It may be hard to accept but it is a reality in India nevertheless. More and more unmarried women are going on the pill. Ask any gynaecologist and she/he will vouch for the fact that number of young unmarried people, visiting them to seek clarifications about contraceptive options, is on the rise.
In recent years one has seen the easy availability of birth control pills in the market. Dr Soni says, "The pills of yesteryear had many side-effects. They disturbed a woman's hormonal balance and women often sprouted facial hair while others put on weight. But today the pills are much improved. Women can be on them for a prolonged period."
However, when asked, many women still feel unsure about taking a pill everyday. Kavita*, a senior marketing person with a five-star hotel in Mumbai, says, "A pill makes me feel as though I'm taking a medicine. And I feel uncomfortable popping a pill everyday. Doctors reassure you that they are safe and wouldn't interfere with the hormones but somehow I don't and can't believe them. There's bound to be an after effect of taking something everyday." Kavita has opted for the loop as she feels totally safe and sure.

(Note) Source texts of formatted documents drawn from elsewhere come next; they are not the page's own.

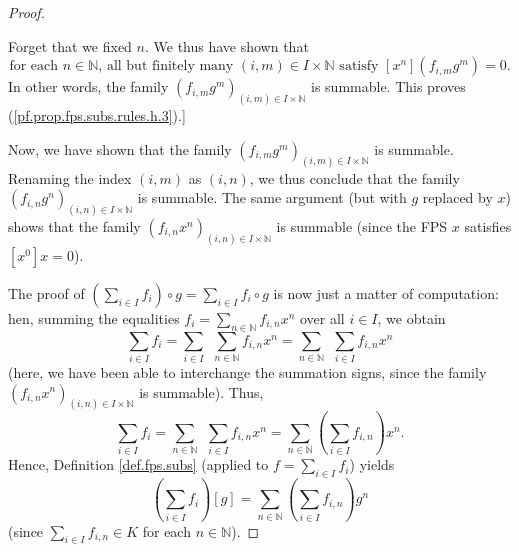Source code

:\begin{proof}
\begin{fineprint}
Forget that we fixed $n$. We thus have shown that%
\[
\text{for each }n\in\mathbb{N}\text{, all but finitely many }\left(
i,m\right)  \in I\times\mathbb{N}\text{ satisfy }\left[  x^{n}\right]  \left(
f_{i,m}g^{m}\right)  =0.
\]
In other words, the family $\left(  f_{i,m}g^{m}\right)  _{\left(  i,m\right)
\in I\times\mathbb{N}}$ is summable. This proves
(\ref{pf.prop.fps.subs.rules.h.3}).]
\end{fineprint}

Now, we have shown that the family $\left(  f_{i,m}g^{m}\right)  _{\left(
i,m\right)  \in I\times\mathbb{N}}$ is summable. Renaming the index $\left(
i,m\right)  $ as $\left(  i,n\right)  $, we thus conclude that the family
$\left(  f_{i,n}g^{n}\right)  _{\left(  i,n\right)  \in I\times\mathbb{N}}$ is
summable. The same argument (but with $g$ replaced by $x$) shows that the
family $\left(  f_{i,n}x^{n}\right)  _{\left(  i,n\right)  \in I\times
\mathbb{N}}$ is summable (since the FPS $x$ satisfies $\left[  x^{0}\right]
x=0$).

The proof of $\left(  \sum_{i\in I}f_{i}\right)  \circ g=\sum_{i\in I}%
f_{i}\circ g$ is now just a matter of computation: hen, summing the equalities
$f_{i}=\sum_{n\in\mathbb{N}}f_{i,n}x^{n}$ over all $i\in I$, we obtain%
\[
\sum_{i\in I}f_{i}=\sum_{i\in I}\ \ \sum_{n\in\mathbb{N}}f_{i,n}x^{n}%
=\sum_{n\in\mathbb{N}}\ \ \sum_{i\in I}f_{i,n}x^{n}%
\]
(here, we have been able to interchange the summation signs, since the family
$\left(  f_{i,n}x^{n}\right)  _{\left(  i,n\right)  \in I\times\mathbb{N}}$ is
summable). Thus,%
\[
\sum_{i\in I}f_{i}=\sum_{n\in\mathbb{N}}\ \ \sum_{i\in I}f_{i,n}x^{n}%
=\sum_{n\in\mathbb{N}}\left(  \sum_{i\in I}f_{i,n}\right)  x^{n}.
\]
Hence, Definition \ref{def.fps.subs} (applied to $f=\sum_{i\in I}f_{i}$)
yields%
\begin{equation}
\left(  \sum_{i\in I}f_{i}\right)  \left[  g\right]  =\sum_{n\in\mathbb{N}%
}\left(  \sum_{i\in I}f_{i,n}\right)  g^{n} \label{pf.prop.fps.subs.rules.h.5}%
\end{equation}
(since $\sum_{i\in I}f_{i,n}\in K$ for each $n\in\mathbb{N}$).


\end{proof}
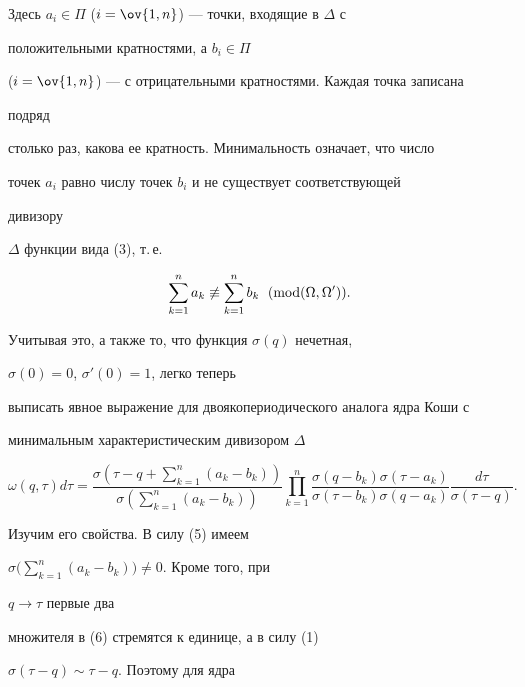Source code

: Здесь $a_i\in\Pi$ ($i=\ov{1,n}$) --- точки, входящие в $\Delta$ с 


положительными кратностями, а $b_i\in\Pi$  


($i=\ov{1,n}$) --- с отрицательными кратностями. Каждая точка записана 


подряд 


столько раз, какова ее кратность. Минимальность означает, что число 


точек $a_i$ равно числу точек $b_i$ и не существует соответствующей 


дивизору 


$\Delta$ функции вида (3), т.\,е. 


\begin{equation} 


\sum^n_{k=1}a_k\not\equiv\sum^n_{k=1}b_k 


\ \;(\Mod(\Omega,\Omega')). 


\end{equation} 


Учитывая это, а также то, что функция $\sigma(q)$ нечетная, 


$\sigma(0)=0$, $\sigma'(0)=1$, легко теперь 


выписать явное выражение для двоякопериодического аналога ядра Коши с 


минимальным характеристическим дивизором $\Delta$


\begin{equation} 


\omega(q,\tau)d\tau= 


\frac{\sigma\left(\tau-q+\sum\limits^n_{k=1}(a_k-b_k)\right)} 


{\sigma\left(\sum\limits^n_{k=1}(a_k-b_k)\right)} 


\prod^n_{k=1} 


\frac{\sigma(q-b_k)\sigma(\tau-a_k)} 


{\sigma(\tau-b_k)\sigma(q-a_k)} 


\frac{d\tau}{\sigma(\tau-q)}. 


\end{equation} 


Изучим его свойства. В силу (5) имеем 


$\sigma\Big(\sum\limits^n_{k=1}(a_k-b_k)\Big)\ne 0$. Кроме того, при 


$q\to\tau$ первые два 


множителя в (6) стремятся к единице, а в силу (1) 


$\sigma(\tau-q)\sim\tau-q$. Поэтому для ядра 


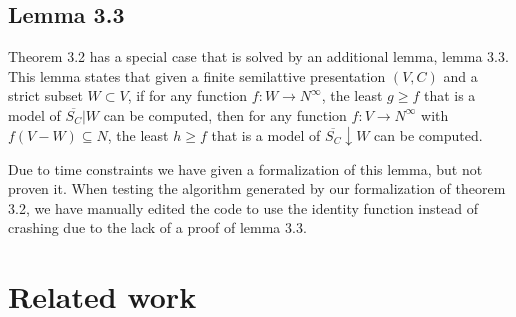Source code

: \subsection{Lemma 3.3}

Theorem 3.2 has a special case that is solved by an additional lemma,
lemma 3.3. This lemma states that given a finite semilattive presentation
$(V, C)$ and a strict subset $W \subset V$, if for any function
$f : W \rightarrow N^{\infty}$, the least $g \ge f$ that is a model of
$\overline{S_C}|W$ can be computed, then for any function
$f : V \rightarrow N^{\infty}$ with $f(V - W) \subseteq N$,
the least $h \ge f$ that is a model of $\overline{S_C}\downarrow W$ can be computed.

Due to time constraints we have given a formalization of this lemma,
but not proven it.
When testing the algorithm generated by our formalization of theorem 3.2,
we have manually edited the code to use the identity function instead of crashing due to
the lack of a proof of lemma 3.3.

\section{Related work}
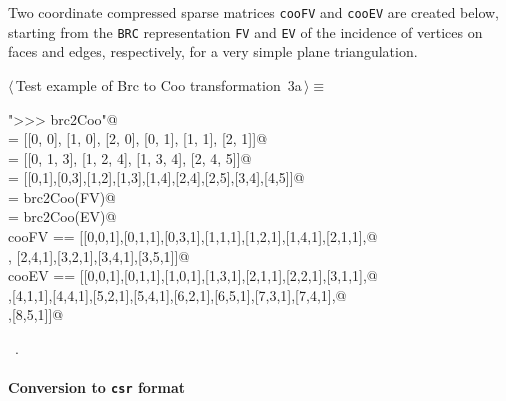\documentclass[11pt,oneside]{article}	%
\begin{document}
Two coordinate compressed sparse matrices \texttt{cooFV} and \texttt{cooEV} are created below, starting from the \texttt{BRC} representation \texttt{FV} and \texttt{EV} of the incidence of vertices on faces and edges, respectively, for a very simple plane triangulation.
\begin{flushleft} \small \label{scrap2}
\protect{}$\langle\,$Test example of Brc to Coo transformation\nobreak\ {\footnotesize 3a}$\,\rangle\equiv$
\vspace{-1ex}
\begin{list}{}{} \item
\mbox{}\verb@print "\n>>> brc2Coo"@\\
\mbox{}\verb@V = [[0, 0], [1, 0], [2, 0], [0, 1], [1, 1], [2, 1]]@\\
\mbox{}\verb@FV = [[0, 1, 3], [1, 2, 4], [1, 3, 4], [2, 4, 5]]@\\
\mbox{}\verb@EV = [[0,1],[0,3],[1,2],[1,3],[1,4],[2,4],[2,5],[3,4],[4,5]]@\\
\mbox{}\verb@cooFV = brc2Coo(FV)@\\
\mbox{}\verb@cooEV = brc2Coo(EV)@\\
\mbox{}\verb@assert cooFV == [[0,0,1],[0,1,1],[0,3,1],[1,1,1],[1,2,1],[1,4,1],[2,1,1],@\\
\mbox{}\verb@[2,3,1], [2,4,1],[3,2,1],[3,4,1],[3,5,1]]@\\
\mbox{}\verb@assert cooEV == [[0,0,1],[0,1,1],[1,0,1],[1,3,1],[2,1,1],[2,2,1],[3,1,1],@\\
\mbox{}\verb@[3,3,1],[4,1,1],[4,4,1],[5,2,1],[5,4,1],[6,2,1],[6,5,1],[7,3,1],[7,4,1],@\\
\mbox{}\verb@[8,4,1],[8,5,1]]@\\
\mbox{}\verb@@{\NWsep}
\end{list}
\vspace{-1ex}
\footnotesize\addtolength{\baselineskip}{-1ex}
\begin{list}{}{\setlength{\itemsep}{-\parsep}\setlength{\itemindent}{-\leftmargin}}
\item \NWtxtMacroRefIn\ .
\end{list}
\end{flushleft}
\paragraph{Conversion to \texttt{csr} format}
\end{document}
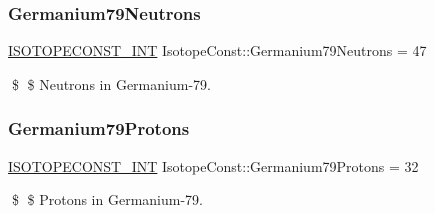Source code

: \subsubsection{\texorpdfstring{Germanium79\+Neutrons}{Germanium79Neutrons}}
{\footnotesize\ttfamily \mbox{\hyperlink{group___isotope_const-_macros_ga5f18360b3e99483a35c32d789e62621c}{I\+S\+O\+T\+O\+P\+E\+C\+O\+N\+S\+T\+\_\+\+I\+NT}} Isotope\+Const\+::\+Germanium79\+Neutrons = 47}

\$ \$ Neutrons in Germanium-\/79. \mbox{\label{group___isotope_const-_germanium-_ge79_ga8e3d19610f8a55af272aa43231f3bb99}} 
\subsubsection{\texorpdfstring{Germanium79\+Protons}{Germanium79Protons}}
{\footnotesize\ttfamily \mbox{\hyperlink{group___isotope_const-_macros_ga5f18360b3e99483a35c32d789e62621c}{I\+S\+O\+T\+O\+P\+E\+C\+O\+N\+S\+T\+\_\+\+I\+NT}} Isotope\+Const\+::\+Germanium79\+Protons = 32}

\$ \$ Protons in Germanium-\/79. 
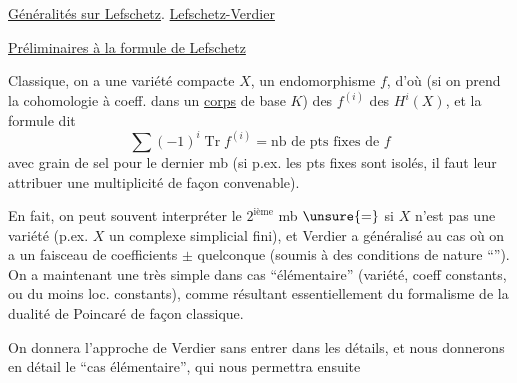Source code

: \uline{Généralités sur Lefschetz}. \uline{Lefschetz-Verdier}

\uline{Préliminaires à la formule de  Lefschetz}

Classique, on a une variété compacte $X$, un endomorphisme $f$, d'où (si on prend la cohomologie à coeff. dans un \uline{corps} de base $K$) des $f^{(i)}$ des $H^i(X)$, et la formule dit
\[
\sum(-1)^i\operatorname{Tr}f^{(i)}=\text{nb de pts fixes de }f
\]
avec grain de sel pour le dernier mb (si p.ex. les pts fixes sont isolés, il faut leur attribuer une multiplicité de façon convenable).

En fait, on peut souvent interpréter le $2^{\text{ième}}$ mb  $\unsure{=}$ si $X$ n'est pas une variété (p.ex. $X$ un complexe simplicial fini), et Verdier a généralisé  au cas où on a un faisceau de coefficients $\pm$ quelconque (soumis à des  conditions de nature ``''). On a maintenant une  très simple dans cas ``élémentaire'' (variété, coeff constants, ou du moins loc. constants), comme résultant  essentiellement du formalisme de la dualité de Poincaré de façon classique.

 On donnera l'approche de Verdier  sans entrer dans les détails, et nous  donnerons en détail le ``cas élémentaire'', qui nous permettra ensuite
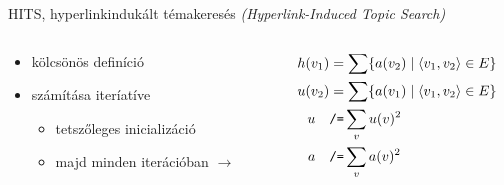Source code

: \documentclass{beamer}
\newlength{\onecolwid}
\newlength{\twocolwid}
\begin{document}
\begin{frame}[t]
\begin{columns}[t]
\begin{column}{\twocolwid}
        \begin{block}{HITS, hyperlinkindukált témakeresés
          \emph{(Hyperlink-Induced Topic Search)}}
          \begin{columns}
            \begin{column}{\onecolwid}
          \begin{columns}
            \begin{column}{.5\columnwidth}
              \begin{itemize}
                \item kölcsönös definíció
                \item számítása iteríatíve 
                  \begin{itemize}
                    \item tetszőleges inicializáció
                    \item  majd minden iterációban $\rightarrow$
                  \end{itemize} \end{itemize} 
              \end{column}
            \begin{column}{.5\columnwidth}
                      \begin{align*}
                        h(v_1) &= \sum \{ a(v_2)\mid \langle v_1,v_2\rangle \in E \} \\
                        u(v_2) &= \sum \{ a(v_1)\mid \langle v_1,v_2\rangle \in E \} \\
                        u\quad &{\text{\texttt{/=}}} \sum_v u(v)^2 \\
                        a\quad &{\text{\texttt{/=}}} \sum_v a(v)^2
                      \end{align*}
            \end{column}
            \end{columns}
            \end{column}


\end{columns}
\end{block}
\end{column}
\end{columns}
\end{frame}
\end{document}
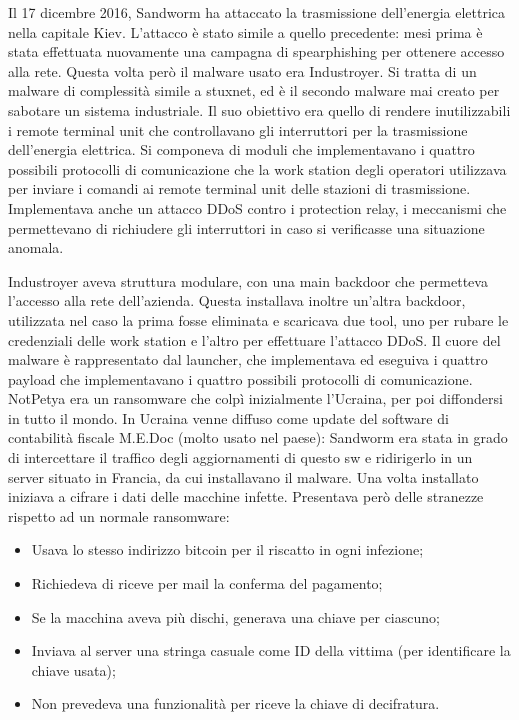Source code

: \noindent  Il 17 dicembre 2016, Sandworm ha attaccato la trasmissione dell'energia elettrica nella capitale Kiev. L'attacco è stato simile a quello precedente: mesi prima è stata effettuata nuovamente una campagna di spearphishing per ottenere accesso alla rete. Questa volta però il malware usato era Industroyer. Si tratta di un malware di complessità simile a stuxnet, ed è il secondo malware mai creato per sabotare un sistema industriale. Il suo obiettivo era quello di rendere inutilizzabili i remote terminal unit che controllavano gli interruttori per la trasmissione dell'energia elettrica. Si componeva di moduli che implementavano i quattro possibili protocolli di comunicazione che la work station degli operatori utilizzava per inviare i comandi ai remote terminal unit delle stazioni di trasmissione. Implementava anche un attacco DDoS contro i protection relay, i meccanismi che permettevano di richiudere gli interruttori in caso si verificasse una situazione anomala. 

 Industroyer aveva struttura modulare, con una main backdoor che permetteva l'accesso alla rete dell'azienda. Questa installava inoltre un'altra backdoor, utilizzata nel caso la prima fosse eliminata e scaricava due tool, uno per rubare le credenziali delle work station e l'altro per effettuare l'attacco DDoS. Il cuore del malware è rappresentato dal launcher, che implementava ed eseguiva i quattro payload che implementavano i quattro possibili protocolli di comunicazione. 
\\

\noindent NotPetya era un ransomware che colpì inizialmente l'Ucraina, per poi diffondersi in tutto il mondo. 
In Ucraina venne diffuso come update del software di contabilità fiscale M.E.Doc (molto usato nel paese): Sandworm era stata in grado di intercettare il traffico degli aggiornamenti di questo sw e ridirigerlo in un server situato in Francia, da cui installavano il malware. Una volta installato iniziava a cifrare i dati delle macchine infette. Presentava però delle stranezze rispetto ad un normale ransomware:
\begin{itemize}
    \item Usava lo stesso indirizzo bitcoin per il riscatto in ogni infezione;
    \item Richiedeva di riceve per mail la conferma del pagamento;
    \item Se la macchina aveva più dischi, generava una chiave per ciascuno;
    \item Inviava al server una stringa casuale come ID della vittima (per identificare la chiave usata);
    \item Non prevedeva una funzionalità per riceve la chiave di decifratura.
\end{itemize}



	
	
	
	
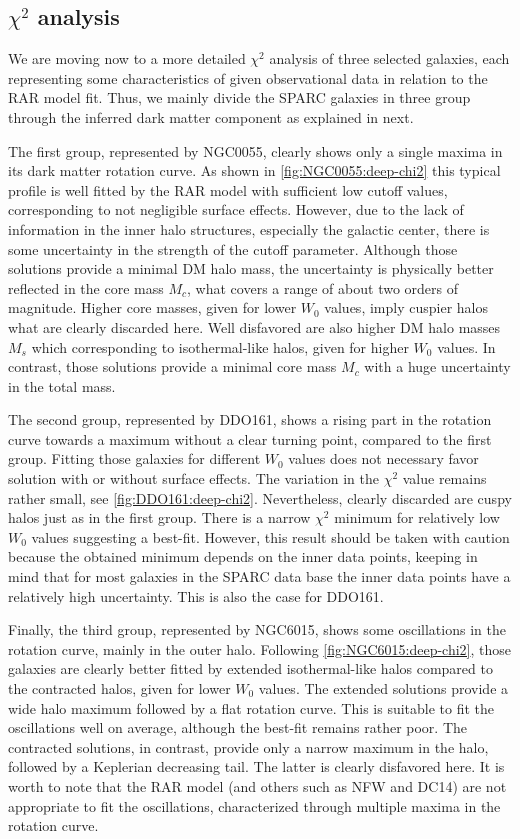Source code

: \subsection[Best-fit analysis]{$\chi^2$ analysis}
We are moving now to a more detailed $\chi^2$ analysis of three selected galaxies, each representing some characteristics of given observational data in relation to the RAR model fit. Thus, we mainly divide the SPARC galaxies in three group through the inferred dark matter component as explained in next.

The first group, represented by NGC0055, clearly shows only a single maxima in its dark matter rotation curve. As shown in \cref{fig:NGC0055:deep-chi2} this typical profile is well fitted by the RAR model with sufficient low cutoff values, corresponding to not negligible surface effects. However, due to the lack of information in the inner halo structures, especially the galactic center, there is some uncertainty in the strength of the cutoff parameter. Although those solutions provide a minimal DM halo mass, the uncertainty is physically better reflected in the core mass $M_c$, what covers a range of about two orders of magnitude. Higher core masses, given for lower $W_0$ values, imply cuspier halos what are clearly discarded here. Well disfavored are also higher DM halo masses $M_s$ which corresponding to isothermal-like halos, given for higher $W_0$ values. In contrast, those solutions provide a minimal core mass $M_c$ with a huge uncertainty in the total mass.

The second group, represented by DDO161, shows a rising part in the rotation curve towards a maximum without a clear turning point, compared to the first group. Fitting those galaxies for different $W_0$ values does not necessary favor solution with or without surface effects. The variation in the $\chi^2$ value remains rather small, see \cref{fig:DDO161:deep-chi2}. Nevertheless, clearly discarded are cuspy halos just as in the first group. There is a narrow $\chi^2$ minimum for relatively low $W_0$ values suggesting a best-fit. However, this result should be taken with caution because the obtained minimum depends on the inner data points, keeping in mind that for most galaxies in the SPARC data base the inner data points have a relatively high uncertainty. This is also the case for DDO161.

Finally, the third group, represented by NGC6015, shows some oscillations in the rotation curve, mainly in the outer halo. Following \cref{fig:NGC6015:deep-chi2}, those galaxies are clearly better fitted by extended isothermal-like halos compared to the contracted halos, given for lower $W_0$ values. The extended solutions provide a wide halo maximum followed by a flat rotation curve. This is suitable to fit the oscillations well on average, although the best-fit remains rather poor. The contracted solutions, in contrast, provide only a narrow maximum in the halo, followed by a Keplerian decreasing tail. The latter is clearly disfavored here. It is worth to note that the RAR model (and others such as NFW and DC14) are not appropriate to fit the oscillations, characterized through multiple maxima in the rotation curve.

Irrespective of what the doc prescribes, it's really each to her own in the case of birth control options. While Dr Soni says that spermicidal gels like Today are unreliable and should be used along with a condom, there are women like Mridula (28), a freelance writer based in Delhi, who swears by it.
"I tried the pills but couldn't remember to have them everyday. My husband tried the condom and we both felt very uncomfortable. I have been using Today since my son was born four years ago and there hasn't been any mishap and both my husband and I feel wonderful," she says.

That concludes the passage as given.